Performance goals for CLIA Waiver by Applications filed from FY 2013 through FY 2017 (MDUFA III) are defined as follows in the MDUFA III Commitment Letter.
FY2013 – FY2017
|Dual (510(k) and CLIA Waiver by Application) ||210||90%|
 Note that this performance goal applies to both the CLIA Waiver by Application and the 510(k) marketing submission.
A Substantive Interaction may be a request for Additional Information (via letter or email), a notification that review will Proceed Interactively (via email), or a notification of Waiver Granted (via formal letter). A MDUFA Decision may be a notification of Waiver Granted (via formal letter), notification of Wavier Denial (via formal letter), or withdrawal by the sponsor. The goals for Substantive Interaction and MDUFA Decisions are in terms of FDA Days, which are defined in the MDUFA III Commitment Letter as those calendar days when a submission is considered to be under review at the Agency for submissions that have been accepted. FDA Days begin on the date of receipt of the submission.
Upon notification of a Waiver Granted, FDA will post the waiver categorization in the public CLIA database with reference to the premarket submission number per current practice.
For additional information regarding data to support a CLIA Waiver by Application, refer to the guidance entitled, “Guidance for Industry and FDA Staff: Recommendations for Clinical Laboratory Improvement Amendments of 1988 (CLIA) Waiver Applications for Manufacturers of In Vitro Diagnostic Devices.”
Manufacturers have the option to submit their planned protocols or study designs to support CLIA waiver in order to obtain feedback from FDA prior to conducting the study. These planned protocols or study designs should be submitted to the CDRH Document Control Center (DCC) at the address listed above and identified as a Pre-Submission. For additional information on the Pre-Submission process, please refer to the Guidance “Requests for Feedback on Medical Device Submissions: The Pre-Submission Program and Meetings with Food and Drug Administration Staff.” Pre-Submissions for CLIA Waiver by Applications should include a reference to the original 510(k) or PMA number, the protocol/study design, and a valid eCopy.

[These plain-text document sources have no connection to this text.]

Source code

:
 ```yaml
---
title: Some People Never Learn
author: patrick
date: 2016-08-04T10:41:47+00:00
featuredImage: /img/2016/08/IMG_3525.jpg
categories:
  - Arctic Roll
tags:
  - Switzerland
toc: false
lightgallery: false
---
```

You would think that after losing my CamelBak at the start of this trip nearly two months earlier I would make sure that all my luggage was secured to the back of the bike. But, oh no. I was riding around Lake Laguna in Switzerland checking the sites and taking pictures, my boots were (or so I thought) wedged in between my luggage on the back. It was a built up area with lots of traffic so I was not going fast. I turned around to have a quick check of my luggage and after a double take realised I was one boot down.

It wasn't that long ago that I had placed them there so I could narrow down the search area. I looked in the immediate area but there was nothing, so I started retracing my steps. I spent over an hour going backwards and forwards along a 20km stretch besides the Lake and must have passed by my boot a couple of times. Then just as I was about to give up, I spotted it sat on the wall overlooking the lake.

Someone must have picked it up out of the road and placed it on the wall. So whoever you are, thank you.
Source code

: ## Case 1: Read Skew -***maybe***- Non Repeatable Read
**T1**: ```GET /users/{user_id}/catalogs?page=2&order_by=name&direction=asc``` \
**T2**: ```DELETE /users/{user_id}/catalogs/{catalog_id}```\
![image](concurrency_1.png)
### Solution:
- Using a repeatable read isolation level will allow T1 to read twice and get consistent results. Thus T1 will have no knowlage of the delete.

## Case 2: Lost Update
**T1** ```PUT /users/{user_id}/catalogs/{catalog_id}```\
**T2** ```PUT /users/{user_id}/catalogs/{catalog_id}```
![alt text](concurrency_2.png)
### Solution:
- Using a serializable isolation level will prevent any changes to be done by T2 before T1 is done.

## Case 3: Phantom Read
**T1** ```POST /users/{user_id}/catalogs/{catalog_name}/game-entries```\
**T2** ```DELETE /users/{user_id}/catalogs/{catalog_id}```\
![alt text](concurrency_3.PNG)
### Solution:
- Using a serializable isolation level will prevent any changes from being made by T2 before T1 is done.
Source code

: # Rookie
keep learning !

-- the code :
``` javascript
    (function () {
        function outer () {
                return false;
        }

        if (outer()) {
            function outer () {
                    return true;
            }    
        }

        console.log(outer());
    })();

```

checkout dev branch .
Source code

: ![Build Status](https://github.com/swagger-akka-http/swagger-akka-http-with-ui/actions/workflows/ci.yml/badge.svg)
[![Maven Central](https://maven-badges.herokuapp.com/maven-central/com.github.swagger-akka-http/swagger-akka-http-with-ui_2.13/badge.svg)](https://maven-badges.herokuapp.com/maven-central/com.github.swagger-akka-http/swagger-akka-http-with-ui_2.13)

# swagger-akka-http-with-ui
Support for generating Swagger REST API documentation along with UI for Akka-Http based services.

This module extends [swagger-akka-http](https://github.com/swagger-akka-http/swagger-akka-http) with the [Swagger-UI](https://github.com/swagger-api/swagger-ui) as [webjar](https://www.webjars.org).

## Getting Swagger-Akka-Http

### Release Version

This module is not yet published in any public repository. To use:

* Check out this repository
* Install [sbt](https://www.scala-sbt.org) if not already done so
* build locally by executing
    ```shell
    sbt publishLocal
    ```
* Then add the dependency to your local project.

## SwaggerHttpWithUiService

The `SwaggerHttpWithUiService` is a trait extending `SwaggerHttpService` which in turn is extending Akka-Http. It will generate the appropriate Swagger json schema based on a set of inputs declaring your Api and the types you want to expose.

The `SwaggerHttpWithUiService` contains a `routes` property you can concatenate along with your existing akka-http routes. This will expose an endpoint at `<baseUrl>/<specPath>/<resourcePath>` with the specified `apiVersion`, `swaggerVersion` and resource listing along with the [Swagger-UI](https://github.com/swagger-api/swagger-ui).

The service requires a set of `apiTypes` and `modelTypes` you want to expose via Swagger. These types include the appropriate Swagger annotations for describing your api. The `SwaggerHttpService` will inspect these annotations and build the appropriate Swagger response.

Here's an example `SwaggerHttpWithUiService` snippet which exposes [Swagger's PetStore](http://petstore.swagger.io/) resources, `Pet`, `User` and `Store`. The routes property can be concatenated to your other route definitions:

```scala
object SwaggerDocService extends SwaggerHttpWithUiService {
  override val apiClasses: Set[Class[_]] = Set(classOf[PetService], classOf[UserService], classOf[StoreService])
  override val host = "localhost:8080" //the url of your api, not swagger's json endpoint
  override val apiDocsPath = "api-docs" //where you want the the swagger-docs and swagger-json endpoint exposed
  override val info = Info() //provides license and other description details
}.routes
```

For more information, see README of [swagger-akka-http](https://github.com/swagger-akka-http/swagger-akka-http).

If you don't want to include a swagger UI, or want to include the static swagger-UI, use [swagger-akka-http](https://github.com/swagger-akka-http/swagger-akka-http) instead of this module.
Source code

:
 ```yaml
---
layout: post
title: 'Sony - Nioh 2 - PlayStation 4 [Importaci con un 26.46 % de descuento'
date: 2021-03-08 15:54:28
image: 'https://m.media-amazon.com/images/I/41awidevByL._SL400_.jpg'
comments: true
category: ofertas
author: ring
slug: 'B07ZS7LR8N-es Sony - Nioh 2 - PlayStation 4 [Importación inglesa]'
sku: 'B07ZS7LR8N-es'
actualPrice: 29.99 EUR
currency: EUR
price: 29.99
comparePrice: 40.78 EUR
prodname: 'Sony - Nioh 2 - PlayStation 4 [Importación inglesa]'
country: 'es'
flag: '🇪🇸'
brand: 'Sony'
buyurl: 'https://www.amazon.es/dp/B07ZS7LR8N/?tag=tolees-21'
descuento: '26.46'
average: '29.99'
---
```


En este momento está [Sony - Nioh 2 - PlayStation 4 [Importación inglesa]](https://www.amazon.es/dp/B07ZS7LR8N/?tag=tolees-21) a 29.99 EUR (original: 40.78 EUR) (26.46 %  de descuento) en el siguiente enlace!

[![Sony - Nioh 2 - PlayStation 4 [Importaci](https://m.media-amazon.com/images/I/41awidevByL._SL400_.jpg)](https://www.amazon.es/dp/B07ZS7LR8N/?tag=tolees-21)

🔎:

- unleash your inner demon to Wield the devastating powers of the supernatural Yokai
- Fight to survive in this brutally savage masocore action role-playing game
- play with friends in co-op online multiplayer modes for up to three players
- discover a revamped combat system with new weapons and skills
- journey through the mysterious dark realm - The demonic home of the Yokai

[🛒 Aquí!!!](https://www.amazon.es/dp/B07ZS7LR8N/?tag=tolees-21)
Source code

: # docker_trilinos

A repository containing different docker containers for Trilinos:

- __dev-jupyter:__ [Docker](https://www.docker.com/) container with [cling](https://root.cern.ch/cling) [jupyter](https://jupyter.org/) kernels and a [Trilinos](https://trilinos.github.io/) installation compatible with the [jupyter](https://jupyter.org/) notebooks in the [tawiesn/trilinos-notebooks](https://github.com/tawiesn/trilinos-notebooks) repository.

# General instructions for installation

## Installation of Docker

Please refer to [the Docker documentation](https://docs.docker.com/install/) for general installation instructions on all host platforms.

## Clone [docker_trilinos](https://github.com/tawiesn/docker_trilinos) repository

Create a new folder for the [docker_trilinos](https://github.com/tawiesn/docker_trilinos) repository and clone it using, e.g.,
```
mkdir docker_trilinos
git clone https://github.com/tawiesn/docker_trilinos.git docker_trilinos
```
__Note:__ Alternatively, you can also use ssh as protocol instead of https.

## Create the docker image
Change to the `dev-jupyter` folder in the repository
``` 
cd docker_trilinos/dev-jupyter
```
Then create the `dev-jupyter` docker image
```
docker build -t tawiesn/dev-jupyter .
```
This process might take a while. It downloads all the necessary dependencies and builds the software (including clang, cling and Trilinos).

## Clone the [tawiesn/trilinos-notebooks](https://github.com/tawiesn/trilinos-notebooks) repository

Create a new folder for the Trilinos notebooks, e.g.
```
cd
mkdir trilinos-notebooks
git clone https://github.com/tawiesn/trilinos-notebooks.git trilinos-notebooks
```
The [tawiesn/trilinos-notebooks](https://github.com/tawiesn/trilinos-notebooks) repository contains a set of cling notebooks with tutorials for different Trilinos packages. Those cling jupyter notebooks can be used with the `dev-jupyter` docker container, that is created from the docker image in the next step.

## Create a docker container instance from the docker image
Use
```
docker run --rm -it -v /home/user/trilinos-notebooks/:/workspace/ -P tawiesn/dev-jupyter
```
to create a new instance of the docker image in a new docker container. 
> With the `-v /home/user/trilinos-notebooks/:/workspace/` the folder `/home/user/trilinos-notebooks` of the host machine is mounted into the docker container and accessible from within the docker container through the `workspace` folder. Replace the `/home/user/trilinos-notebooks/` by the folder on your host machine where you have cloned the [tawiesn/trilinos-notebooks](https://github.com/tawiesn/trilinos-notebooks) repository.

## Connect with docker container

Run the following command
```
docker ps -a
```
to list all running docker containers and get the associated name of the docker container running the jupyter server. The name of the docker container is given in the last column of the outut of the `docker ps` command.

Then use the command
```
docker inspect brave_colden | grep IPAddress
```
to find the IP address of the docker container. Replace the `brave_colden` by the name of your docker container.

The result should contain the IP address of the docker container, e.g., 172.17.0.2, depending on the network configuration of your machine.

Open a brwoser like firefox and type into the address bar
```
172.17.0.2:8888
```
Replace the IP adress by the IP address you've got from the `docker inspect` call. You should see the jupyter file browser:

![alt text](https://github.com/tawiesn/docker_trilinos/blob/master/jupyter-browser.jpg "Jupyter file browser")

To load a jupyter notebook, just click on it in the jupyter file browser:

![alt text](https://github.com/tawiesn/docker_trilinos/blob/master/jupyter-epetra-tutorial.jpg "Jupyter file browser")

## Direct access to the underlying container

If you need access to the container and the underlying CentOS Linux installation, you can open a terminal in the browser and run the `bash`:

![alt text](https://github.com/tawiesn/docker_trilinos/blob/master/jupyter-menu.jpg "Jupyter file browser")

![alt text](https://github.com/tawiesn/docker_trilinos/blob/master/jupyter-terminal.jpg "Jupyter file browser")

This guidance contains information collection provisions that are subject to review by the
Office of Management and Budget (OMB) under the Paperwork Reduction Act of 1995 (44
The time required to complete this information collection is estimated to average one hour per response, including the time to review instructions, search existing data sources, gather the data needed, and complete and review the information collection. Send comments regarding this burden estimate or suggestions for reducing this burden to:
Department of Health and Human Services
Food and Drug Administration
Office of Chief Information Officer
Paperwork Reduction Act (PRA) Staff
This guidance also refers to previously approved collections of information found in FDA regulations. The collections of information in 21 CFR Part 801 have been approved under OMB control number 0910-0485; the collections of information in 21 CFR Part 807, subpart E have been approved under OMB control number 0910-0120; and the collections of information for CLIA waiver by application have been approved under OMB control number 0910-0598.
An agency may not conduct or sponsor, and a person is not required to respond to, a collection of information unless it displays a currently valid OMB control number. The OMB control number for this information collection is 0910-0607 (expires 10/31/2016).